Spread over a few hundred green acres near Kazhakuttom on the outskirts of the city, Technopark has a reputation for being one of the greenest IT parks in India. No wonder that the park and its surrounding areas, especially in the adjacent Karyavattom campus of the University of Kerala and nearby Akkulam lake, are a haven for birds and birders (bird watchers). Currently, its migratory season and the woods, wetlands and lakes in the vicinity are teaming with avifauna.
( Rosy Starling. Photo: Kiran M.R)
“Technopark has never been just another concrete jungle. It was conceptualised to look more like a park than an IT park per se and built with the understanding there would be as minimal as possible a disturbance to the local flora and fauna as possible. Even now, approximately 10 per cent of the total acreage has been maintained as green cover. For example, the wooded areas near the Nila building and near the guest house have been left undisturbed. Over the years, wherever it was possible, we have undertaken re-forestry measures too – planting local trees such as mango, jackfruit, cashew and coconut. So I wouldn’t be surprised if there is quite a significant population of flora and fauna in Technopark, although no definitive surveys have been taken,” says K.C. Chandrasekharan Nair, chief financial officer, Technopark.
( Blue-tailed bee eater. Photo: Ramesh M.)
Kalesh S., a plastic surgeon at the Medical College, and a member of the Travancore Nature History Society, a prominent nature club in the city, that has conducted several bird surveys in the area, opines: “In and around Technopark there are still small but significant relics of ancient coastal forests that are home to a variety of flora and fauna.” Ramesh M., a keen birder since his college days at Christian College, Kattakada, who was until recently working with Geotrans Technologies in Technopark, recalls many pleasurable hours spent spotting birds in and around the area. “There are a number of forested hills on Technopark campus from where you can spot a variety of birds. Looking out from my office in Tejaswini building or walking around campus, I’ve spotted birds such as Chestnut-headed bee eater, Brown flycatcher, Blue-tailed bee eater, Brown shirke, Blue tailed bee eater, and so on,” says Ramesh.

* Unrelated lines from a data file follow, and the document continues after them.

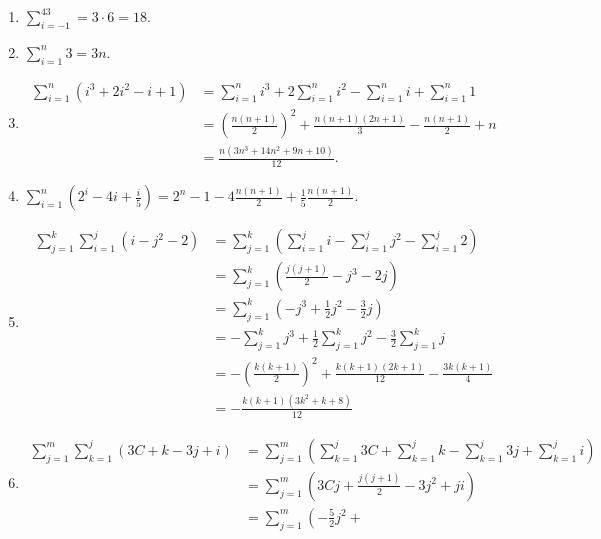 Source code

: \documentclass[9pt]{article}
\newcommand{\D}{\displaystyle}
\begin{document}
\begin{enumerate}
      \begin{enumerate}
         \item $\D\sum_{i=-1}^43 = 3 \cdot 6 = 18$.
         \item $\D\sum_{i=1}^n3 = 3n$.
         \item \begin{align*}
                  \sum_{i=1}^n (i^3 + 2i^2 - i + 1) &= \sum_{i=1}^n i^3 +
                     2\sum_{i=1}^ni^2 - \sum_{i=1}^ni + \sum_{i=1}^n1 \\
                  &= \left(\frac{n(n+1)}{2}\right)^2 + \frac{n(n+1)(2n+1)}{3} -
                     \frac{n(n+1)}{2} + n \\
                  &= \frac{n(3n^3 + 14n^2 + 9n + 10)}{12}.
               \end{align*}
         \item $\D\sum_{i=1}^n \left(2^i - 4i + \frac{i}{5}\right) = 2^{n}-1
                -4\frac{n(n+1)}{2} + \frac{1}{5}\frac{n(n+1)}{2}$.
         \item \begin{align*}
                  \sum_{j=1}^k\sum_{i=1}^j (i - j^2 - 2) &=
                     \sum_{j=1}^k\left(\sum_{i=1}^ji - \sum_{i=1}^jj^2 -
                     \sum_{i=1}^j2\right) \\
                     &= \sum_{j=1}^k\left(\frac{j(j+1)}{2} - j^3 -2j\right) \\
                     &= \sum_{j=1}^k\left(-j^3 + \frac{1}{2}j^2 -
                           \frac{3}{2}j \right) \\
                     &= -\sum_{j=1}^kj^3 + \frac{1}{2}\sum_{j=1}^kj^2 -
                           \frac{3}{2}\sum_{j=1}^kj \\
                     &= -\left(\frac{k(k+1)}{2}\right)^2 +
                           \frac{k(k+1)(2k+1)}{12} - \frac{3k(k+1)}{4} \\
                     &= -\frac{k(k + 1)(3k^2 + k + 8)}{12}
               \end{align*}
         \item \begin{align*}
                  \sum_{j=1}^m\sum_{k=1}^j (3C + k - 3j + i) &=
                     \sum_{j=1}^m\left(\sum_{k=1}^j3C + \sum_{k=1}^jk -
                     \sum_{k=1}^j3j + \sum_{k=1}^ji\right) \\
                     &= \sum_{j=1}^m\left(3Cj + \frac{j(j+1)}{2} - 3j^2 +
                           ji\right) \\
                     &= \sum_{j=1}^m\left(-\frac{5}{2}j^2 +

\end{align*}
\end{enumerate}
\end{enumerate}
\end{document}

( Booted Eagle. Photo: Vignesh Menon)
Techie Vignesh Menon, who works at Satmetrix Systems in Technopark is also a keen birder and wildlife enthusiast who “enjoys spotting and documenting with photographs” birds and butterflies of the area. “I’ve found Technopark to be a reasonably good place to spot birds, though the bird population there is not as extensive or varied as in nearby Akkulam. I live barely a kilometre from Akkulam, so I get plenty of opportunity to indulge in my passion for bird watching in the area at different times of the day. A few days ago I saw an airborne painted stork through the windows of Tejaswini building. Recently, I also spotted and was able to photograph a Booted eagle over the skies of Technopark. It’s a migratory bird, which is fairly uncommon in the area. At first I mistook it for a common Black kite. I’ve come across Purple sunbirds too,” says Vignesh.
( Bronze-winged Jacana. Photo: Kiran M.R. )

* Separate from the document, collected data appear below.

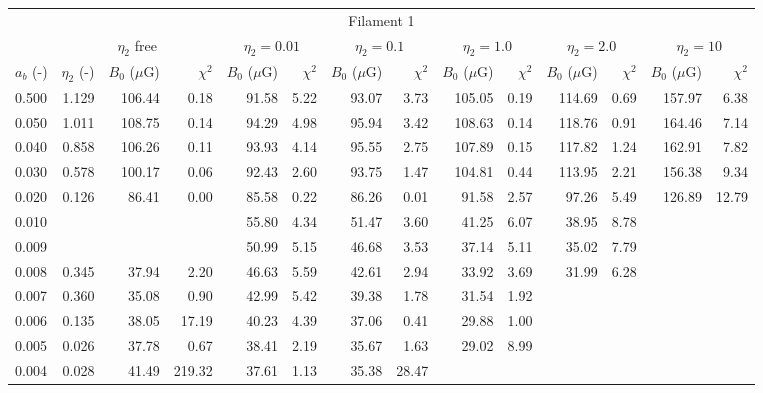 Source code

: \begin{tabular}{@{}lrrrrrrrrrrrrr@{}}
\toprule
\multicolumn{14}{c}{Filament 1} \\
\cmidrule{1-14}
{} & \multicolumn{3}{c}{$\eta_2$ free} & \multicolumn{2}{c}{$\eta_2 = 0.01$}
   & \multicolumn{2}{c}{$\eta_2 = 0.1$} & \multicolumn{2}{c}{$\eta_2 = 1.0$}
   & \multicolumn{2}{c}{$\eta_2 = 2.0$} & \multicolumn{2}{c}{$\eta_2 = 10$} \\
\cmidrule(lr){2-4} \cmidrule(lr){5-6} \cmidrule(lr){7-8} \cmidrule(lr){9-10}
    \cmidrule(lr){11-12} \cmidrule(lr){13-14}
$a_b$ (-) & $\eta_2$ (-) & $B_0$ ($\mu$G) & $\chi^2$
& $B_0$ ($\mu$G) & $\chi^2$ & $B_0$ ($\mu$G) & $\chi^2$
& $B_0$ ($\mu$G) & $\chi^2$ & $B_0$ ($\mu$G) & $\chi^2$
& $B_0$ ($\mu$G) & $\chi^2$ \\
\cmidrule{1-14}
0.500 & 1.129 & 106.44 &   0.18 & 91.58 & 5.22 & 93.07 &  3.73 & 105.05 & 0.19 & 114.69 & 0.69 & 157.97 & 6.38 \\
0.050 & 1.011 & 108.75 &   0.14 & 94.29 & 4.98 & 95.94 &  3.42 & 108.63 & 0.14 & 118.76 & 0.91 & 164.46 & 7.14 \\
0.040 & 0.858 & 106.26 &   0.11 & 93.93 & 4.14 & 95.55 &  2.75 & 107.89 & 0.15 & 117.82 & 1.24 & 162.91 & 7.82 \\
0.030 & 0.578 & 100.17 &   0.06 & 92.43 & 2.60 & 93.75 &  1.47 & 104.81 & 0.44 & 113.95 & 2.21 & 156.38 & 9.34 \\
0.020 & 0.126 &  86.41 &   0.00 & 85.58 & 0.22 & 86.26 &  0.01 &  91.58 & 2.57 &  97.26 & 5.49 & 126.89 & 12.79 \\
0.010 &       &        &        & 55.80 & 4.34 & 51.47 &  3.60 &  41.25 & 6.07 &  38.95 & 8.78 &       &  \\
0.009 &       &        &        & 50.99 & 5.15 & 46.68 &  3.53 &  37.14 & 5.11 &  35.02 & 7.79 &       &  \\
0.008 & 0.345 &  37.94 &   2.20 & 46.63 & 5.59 & 42.61 &  2.94 &  33.92 & 3.69 &  31.99 & 6.28 &       &  \\
0.007 & 0.360 &  35.08 &   0.90 & 42.99 & 5.42 & 39.38 &  1.78 &  31.54 & 1.92 &        &      &       &  \\
0.006 & 0.135 &  38.05 &  17.19 & 40.23 & 4.39 & 37.06 &  0.41 &  29.88 & 1.00 &        &      &       &  \\
0.005 & 0.026 &  37.78 &   0.67 & 38.41 & 2.19 & 35.67 &  1.63 &  29.02 & 8.99 &        &      &       &  \\
0.004 & 0.028 &  41.49 & 219.32 & 37.61 & 1.13 & 35.38 & 28.47 &        &      &        &      &       &  \\


\end{tabular}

The birders say that the best time to spot migratory birds is from September to the end of February. “At this time, in the marshes and wetlands around Technopark and Akkulam and Veli lakes, one can spot avifauna such as Western marsh-harrier, Osprey, Little ringed plover, Bronze wing jacana, Common redshank, Marsh sandpiper, Common Greenshank, Forest wagtail, Rosy starling, Whiskered tern, Indian pitta, Orange-headed ground thrush, Asian paradise flycatcher, to name a few,” says Kalesh. “The best time is in the morning from 6 a.m. to 8 a.m.,” says Vignesh.
( Little ringed plover. Photo: Kiran M.R. )
However, all the birders lament that the numbers of both resident birds and migratory birds have “seriously declined”, mostly due to the massive construction activities in the area. “Expansion of Technopark is reportedly on reclaimed paddy fields, which even if they reforest, is a loss of original habitat,” muses Ramesh. Some companies on campus do plant trees and maintain gardens. “The problem then is that landscaped gardens and exotic plants such as euphorbias, pines and cactuses are not native and therefore not friendly to birds and butterflies,” says Kalesh.